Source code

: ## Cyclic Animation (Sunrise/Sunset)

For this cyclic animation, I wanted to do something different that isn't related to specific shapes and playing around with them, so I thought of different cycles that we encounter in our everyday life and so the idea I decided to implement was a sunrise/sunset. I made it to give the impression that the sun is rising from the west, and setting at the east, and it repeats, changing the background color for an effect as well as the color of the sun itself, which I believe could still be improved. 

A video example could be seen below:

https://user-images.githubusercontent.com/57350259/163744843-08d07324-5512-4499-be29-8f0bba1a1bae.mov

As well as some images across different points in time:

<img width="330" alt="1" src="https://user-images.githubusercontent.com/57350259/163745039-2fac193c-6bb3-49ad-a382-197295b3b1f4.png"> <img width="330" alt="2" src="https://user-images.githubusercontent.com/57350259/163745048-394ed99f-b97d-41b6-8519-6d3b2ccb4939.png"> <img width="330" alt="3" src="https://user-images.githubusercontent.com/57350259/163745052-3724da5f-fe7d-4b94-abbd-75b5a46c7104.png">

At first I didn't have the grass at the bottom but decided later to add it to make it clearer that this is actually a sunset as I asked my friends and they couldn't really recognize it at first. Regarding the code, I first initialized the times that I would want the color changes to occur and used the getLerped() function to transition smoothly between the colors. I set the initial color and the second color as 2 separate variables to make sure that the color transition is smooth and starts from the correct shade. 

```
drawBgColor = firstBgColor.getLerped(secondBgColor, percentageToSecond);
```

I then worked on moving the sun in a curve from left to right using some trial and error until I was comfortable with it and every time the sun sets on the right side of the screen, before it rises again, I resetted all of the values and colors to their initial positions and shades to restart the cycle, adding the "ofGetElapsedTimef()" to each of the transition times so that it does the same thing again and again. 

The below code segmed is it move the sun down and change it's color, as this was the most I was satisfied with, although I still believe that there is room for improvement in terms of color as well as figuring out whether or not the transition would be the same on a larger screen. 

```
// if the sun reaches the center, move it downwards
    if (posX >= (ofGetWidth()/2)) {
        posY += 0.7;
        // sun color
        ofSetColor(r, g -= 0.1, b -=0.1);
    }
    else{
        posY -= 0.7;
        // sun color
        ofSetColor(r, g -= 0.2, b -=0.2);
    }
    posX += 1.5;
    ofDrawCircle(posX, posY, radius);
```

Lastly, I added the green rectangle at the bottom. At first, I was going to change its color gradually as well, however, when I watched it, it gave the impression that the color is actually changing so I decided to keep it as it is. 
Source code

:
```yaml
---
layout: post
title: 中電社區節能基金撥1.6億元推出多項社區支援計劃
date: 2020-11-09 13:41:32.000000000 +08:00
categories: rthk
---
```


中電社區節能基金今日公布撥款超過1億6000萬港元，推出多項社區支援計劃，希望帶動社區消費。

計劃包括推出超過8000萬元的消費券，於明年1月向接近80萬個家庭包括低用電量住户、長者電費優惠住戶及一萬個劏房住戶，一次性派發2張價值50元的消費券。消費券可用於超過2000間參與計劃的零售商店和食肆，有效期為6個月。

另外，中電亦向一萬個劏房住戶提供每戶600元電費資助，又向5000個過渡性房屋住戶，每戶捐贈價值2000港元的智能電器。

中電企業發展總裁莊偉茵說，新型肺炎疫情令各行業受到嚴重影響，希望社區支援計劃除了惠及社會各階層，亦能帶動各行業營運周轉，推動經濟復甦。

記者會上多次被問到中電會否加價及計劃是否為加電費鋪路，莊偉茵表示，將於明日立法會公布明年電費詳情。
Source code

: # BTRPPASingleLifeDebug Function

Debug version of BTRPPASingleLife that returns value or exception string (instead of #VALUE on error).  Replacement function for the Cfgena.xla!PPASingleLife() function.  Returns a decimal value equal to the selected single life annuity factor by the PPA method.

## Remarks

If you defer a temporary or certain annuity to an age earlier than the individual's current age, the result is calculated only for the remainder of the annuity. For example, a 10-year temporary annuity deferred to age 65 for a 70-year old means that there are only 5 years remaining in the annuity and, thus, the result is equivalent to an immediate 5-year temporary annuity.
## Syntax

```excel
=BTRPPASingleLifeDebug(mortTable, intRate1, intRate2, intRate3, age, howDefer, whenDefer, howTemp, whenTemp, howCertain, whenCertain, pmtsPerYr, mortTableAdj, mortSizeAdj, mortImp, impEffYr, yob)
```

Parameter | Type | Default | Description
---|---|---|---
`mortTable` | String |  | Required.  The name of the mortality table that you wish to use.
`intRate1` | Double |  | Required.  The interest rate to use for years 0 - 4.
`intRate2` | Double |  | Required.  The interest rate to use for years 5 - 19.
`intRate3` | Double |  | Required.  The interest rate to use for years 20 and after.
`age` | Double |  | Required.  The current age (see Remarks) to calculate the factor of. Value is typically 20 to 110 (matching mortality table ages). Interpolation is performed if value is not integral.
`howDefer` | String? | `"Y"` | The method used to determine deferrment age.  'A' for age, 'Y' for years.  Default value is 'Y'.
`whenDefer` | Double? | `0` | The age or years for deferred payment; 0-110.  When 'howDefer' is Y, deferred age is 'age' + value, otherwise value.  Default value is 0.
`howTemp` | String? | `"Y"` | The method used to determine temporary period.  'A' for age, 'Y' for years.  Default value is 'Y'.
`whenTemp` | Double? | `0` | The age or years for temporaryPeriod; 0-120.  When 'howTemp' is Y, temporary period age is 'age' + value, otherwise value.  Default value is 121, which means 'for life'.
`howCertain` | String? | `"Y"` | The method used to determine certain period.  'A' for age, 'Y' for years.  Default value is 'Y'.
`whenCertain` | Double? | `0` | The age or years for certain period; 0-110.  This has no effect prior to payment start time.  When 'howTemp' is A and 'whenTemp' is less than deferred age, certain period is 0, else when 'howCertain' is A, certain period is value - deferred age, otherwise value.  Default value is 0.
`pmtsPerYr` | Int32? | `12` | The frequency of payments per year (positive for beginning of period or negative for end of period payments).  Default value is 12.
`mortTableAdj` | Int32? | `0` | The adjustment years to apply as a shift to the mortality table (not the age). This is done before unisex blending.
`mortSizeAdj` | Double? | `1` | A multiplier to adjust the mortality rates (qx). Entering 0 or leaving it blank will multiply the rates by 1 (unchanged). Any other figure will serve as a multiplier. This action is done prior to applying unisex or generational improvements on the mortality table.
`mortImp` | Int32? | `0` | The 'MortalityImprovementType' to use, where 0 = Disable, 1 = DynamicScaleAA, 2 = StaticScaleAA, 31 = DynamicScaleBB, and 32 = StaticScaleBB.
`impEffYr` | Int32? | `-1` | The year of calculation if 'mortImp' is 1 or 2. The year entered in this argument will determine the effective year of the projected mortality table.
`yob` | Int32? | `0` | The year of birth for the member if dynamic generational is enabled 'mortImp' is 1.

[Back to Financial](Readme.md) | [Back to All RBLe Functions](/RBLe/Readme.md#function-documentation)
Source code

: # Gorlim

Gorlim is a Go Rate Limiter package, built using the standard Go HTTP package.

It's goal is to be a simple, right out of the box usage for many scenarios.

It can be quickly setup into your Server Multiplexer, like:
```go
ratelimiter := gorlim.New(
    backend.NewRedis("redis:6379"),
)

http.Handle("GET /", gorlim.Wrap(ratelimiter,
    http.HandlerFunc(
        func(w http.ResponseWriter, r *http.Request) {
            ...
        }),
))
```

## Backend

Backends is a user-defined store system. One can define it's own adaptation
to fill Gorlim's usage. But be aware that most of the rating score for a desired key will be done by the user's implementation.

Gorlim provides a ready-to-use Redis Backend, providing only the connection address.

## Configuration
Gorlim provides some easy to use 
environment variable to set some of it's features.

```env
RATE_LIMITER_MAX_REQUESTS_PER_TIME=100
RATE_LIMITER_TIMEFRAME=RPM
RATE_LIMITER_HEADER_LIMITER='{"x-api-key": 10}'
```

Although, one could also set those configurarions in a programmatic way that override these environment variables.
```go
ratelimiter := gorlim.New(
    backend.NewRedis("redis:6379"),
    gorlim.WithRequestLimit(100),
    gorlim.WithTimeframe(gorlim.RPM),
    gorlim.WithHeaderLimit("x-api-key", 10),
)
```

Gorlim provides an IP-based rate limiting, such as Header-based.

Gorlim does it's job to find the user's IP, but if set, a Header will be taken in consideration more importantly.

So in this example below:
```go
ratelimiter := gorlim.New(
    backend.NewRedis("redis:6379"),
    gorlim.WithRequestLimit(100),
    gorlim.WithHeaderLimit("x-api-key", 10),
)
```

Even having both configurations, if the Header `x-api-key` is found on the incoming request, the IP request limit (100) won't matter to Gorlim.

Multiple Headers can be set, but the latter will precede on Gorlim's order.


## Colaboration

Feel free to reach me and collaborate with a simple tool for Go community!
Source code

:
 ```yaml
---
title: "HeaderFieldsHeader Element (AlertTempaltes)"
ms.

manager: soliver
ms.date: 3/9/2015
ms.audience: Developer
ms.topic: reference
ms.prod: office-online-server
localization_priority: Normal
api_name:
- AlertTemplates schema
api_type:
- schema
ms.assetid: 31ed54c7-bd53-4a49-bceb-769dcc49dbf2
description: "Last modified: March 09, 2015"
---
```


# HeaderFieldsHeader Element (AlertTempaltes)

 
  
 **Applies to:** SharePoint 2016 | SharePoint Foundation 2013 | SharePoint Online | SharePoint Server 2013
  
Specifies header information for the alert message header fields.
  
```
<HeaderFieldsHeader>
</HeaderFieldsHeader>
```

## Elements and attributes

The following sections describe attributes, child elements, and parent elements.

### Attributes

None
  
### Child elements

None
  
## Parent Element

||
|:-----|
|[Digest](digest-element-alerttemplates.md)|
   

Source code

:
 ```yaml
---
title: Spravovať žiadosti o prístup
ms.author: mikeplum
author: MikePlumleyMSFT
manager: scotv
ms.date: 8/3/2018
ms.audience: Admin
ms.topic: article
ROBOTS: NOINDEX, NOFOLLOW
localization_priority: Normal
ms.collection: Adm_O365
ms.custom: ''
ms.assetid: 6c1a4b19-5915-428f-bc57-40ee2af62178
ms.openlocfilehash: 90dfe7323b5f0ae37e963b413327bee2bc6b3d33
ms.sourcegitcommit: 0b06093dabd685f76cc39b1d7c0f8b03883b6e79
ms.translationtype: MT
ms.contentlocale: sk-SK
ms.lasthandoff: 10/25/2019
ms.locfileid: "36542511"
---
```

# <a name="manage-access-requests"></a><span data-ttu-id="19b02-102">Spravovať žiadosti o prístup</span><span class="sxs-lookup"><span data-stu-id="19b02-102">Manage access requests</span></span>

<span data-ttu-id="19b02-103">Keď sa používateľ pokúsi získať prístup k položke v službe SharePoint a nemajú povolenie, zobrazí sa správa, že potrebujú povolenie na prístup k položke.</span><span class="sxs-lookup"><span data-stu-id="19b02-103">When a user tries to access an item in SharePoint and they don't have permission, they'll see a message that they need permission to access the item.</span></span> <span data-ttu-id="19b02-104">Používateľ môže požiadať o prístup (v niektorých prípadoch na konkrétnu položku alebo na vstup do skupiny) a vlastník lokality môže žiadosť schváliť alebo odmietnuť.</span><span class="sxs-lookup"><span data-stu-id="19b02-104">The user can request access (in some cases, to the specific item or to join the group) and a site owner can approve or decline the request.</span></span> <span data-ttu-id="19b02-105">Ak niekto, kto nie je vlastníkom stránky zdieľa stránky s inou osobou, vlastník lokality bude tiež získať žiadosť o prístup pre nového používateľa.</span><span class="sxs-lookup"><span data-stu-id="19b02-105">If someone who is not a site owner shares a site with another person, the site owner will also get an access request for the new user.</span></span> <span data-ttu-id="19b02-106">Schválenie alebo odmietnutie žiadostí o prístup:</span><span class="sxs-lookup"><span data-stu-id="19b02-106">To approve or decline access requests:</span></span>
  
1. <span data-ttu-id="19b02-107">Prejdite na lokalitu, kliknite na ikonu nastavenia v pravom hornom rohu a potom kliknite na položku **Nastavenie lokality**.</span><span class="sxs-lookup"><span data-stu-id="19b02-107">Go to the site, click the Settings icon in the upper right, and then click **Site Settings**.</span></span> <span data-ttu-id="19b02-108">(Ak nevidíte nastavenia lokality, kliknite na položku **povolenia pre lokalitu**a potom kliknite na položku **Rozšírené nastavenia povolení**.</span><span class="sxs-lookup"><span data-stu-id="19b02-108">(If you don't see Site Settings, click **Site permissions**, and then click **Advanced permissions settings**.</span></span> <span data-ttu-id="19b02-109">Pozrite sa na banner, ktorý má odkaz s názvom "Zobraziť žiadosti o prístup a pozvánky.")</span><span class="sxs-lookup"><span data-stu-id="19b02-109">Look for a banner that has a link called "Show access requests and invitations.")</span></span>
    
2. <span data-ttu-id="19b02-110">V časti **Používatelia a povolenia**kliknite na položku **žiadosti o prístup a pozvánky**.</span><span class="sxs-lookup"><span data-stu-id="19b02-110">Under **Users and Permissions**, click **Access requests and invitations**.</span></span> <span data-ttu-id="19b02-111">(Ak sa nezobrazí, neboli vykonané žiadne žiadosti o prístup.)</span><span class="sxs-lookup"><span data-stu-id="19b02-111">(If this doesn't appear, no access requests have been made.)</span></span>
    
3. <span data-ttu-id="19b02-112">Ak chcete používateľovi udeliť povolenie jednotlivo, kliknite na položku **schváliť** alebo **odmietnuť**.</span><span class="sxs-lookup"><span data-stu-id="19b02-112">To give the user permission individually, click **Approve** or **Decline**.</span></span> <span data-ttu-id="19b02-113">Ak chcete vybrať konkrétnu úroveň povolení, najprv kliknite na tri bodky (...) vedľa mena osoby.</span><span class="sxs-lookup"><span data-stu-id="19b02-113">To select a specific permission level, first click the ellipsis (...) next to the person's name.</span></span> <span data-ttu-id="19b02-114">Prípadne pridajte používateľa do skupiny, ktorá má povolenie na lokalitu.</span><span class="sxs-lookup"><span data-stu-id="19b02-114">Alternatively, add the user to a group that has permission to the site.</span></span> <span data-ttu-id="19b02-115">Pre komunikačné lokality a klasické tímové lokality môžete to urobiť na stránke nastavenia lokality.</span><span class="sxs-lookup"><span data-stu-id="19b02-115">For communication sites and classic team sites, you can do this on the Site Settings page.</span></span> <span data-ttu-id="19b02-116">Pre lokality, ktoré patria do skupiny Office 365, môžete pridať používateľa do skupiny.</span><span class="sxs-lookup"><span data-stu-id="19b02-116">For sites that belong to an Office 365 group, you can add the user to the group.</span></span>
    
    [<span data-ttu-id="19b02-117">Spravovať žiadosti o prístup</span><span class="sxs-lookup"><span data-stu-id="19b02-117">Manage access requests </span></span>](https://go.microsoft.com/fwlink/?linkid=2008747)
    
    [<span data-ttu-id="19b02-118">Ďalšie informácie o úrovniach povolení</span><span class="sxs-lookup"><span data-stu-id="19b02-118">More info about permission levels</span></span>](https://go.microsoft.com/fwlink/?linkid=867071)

### REQUIRED WORK:
Gather all lines from the listing above in which "pozvánky" occurs.

### EXERCISE SOLUTION:
1. <span data-ttu-id="19b02-107">Prejdite na lokalitu, kliknite na ikonu nastavenia v pravom hornom rohu a potom kliknite na položku **Nastavenie lokality**.</span><span class="sxs-lookup"><span data-stu-id="19b02-107">Go to the site, click the Settings icon in the upper right, and then click **Site Settings**.</span></span> <span data-ttu-id="19b02-108">(Ak nevidíte nastavenia lokality, kliknite na položku **povolenia pre lokalitu**a potom kliknite na položku **Rozšírené nastavenia povolení**.</span><span class="sxs-lookup"><span data-stu-id="19b02-108">(If you don't see Site Settings, click **Site permissions**, and then click **Advanced permissions settings**.</span></span> <span data-ttu-id="19b02-109">Pozrite sa na banner, ktorý má odkaz s názvom "Zobraziť žiadosti o prístup a pozvánky.")</span><span class="sxs-lookup"><span data-stu-id="19b02-109">Look for a banner that has a link called "Show access requests and invitations.")</span></span>
2. <span data-ttu-id="19b02-110">V časti **Používatelia a povolenia**kliknite na položku **žiadosti o prístup a pozvánky**.</span><span class="sxs-lookup"><span data-stu-id="19b02-110">Under **Users and Permissions**, click **Access requests and invitations**.</span></span> <span data-ttu-id="19b02-111">(Ak sa nezobrazí, neboli vykonané žiadne žiadosti o prístup.)</span><span class="sxs-lookup"><span data-stu-id="19b02-111">(If this doesn't appear, no access requests have been made.)</span></span>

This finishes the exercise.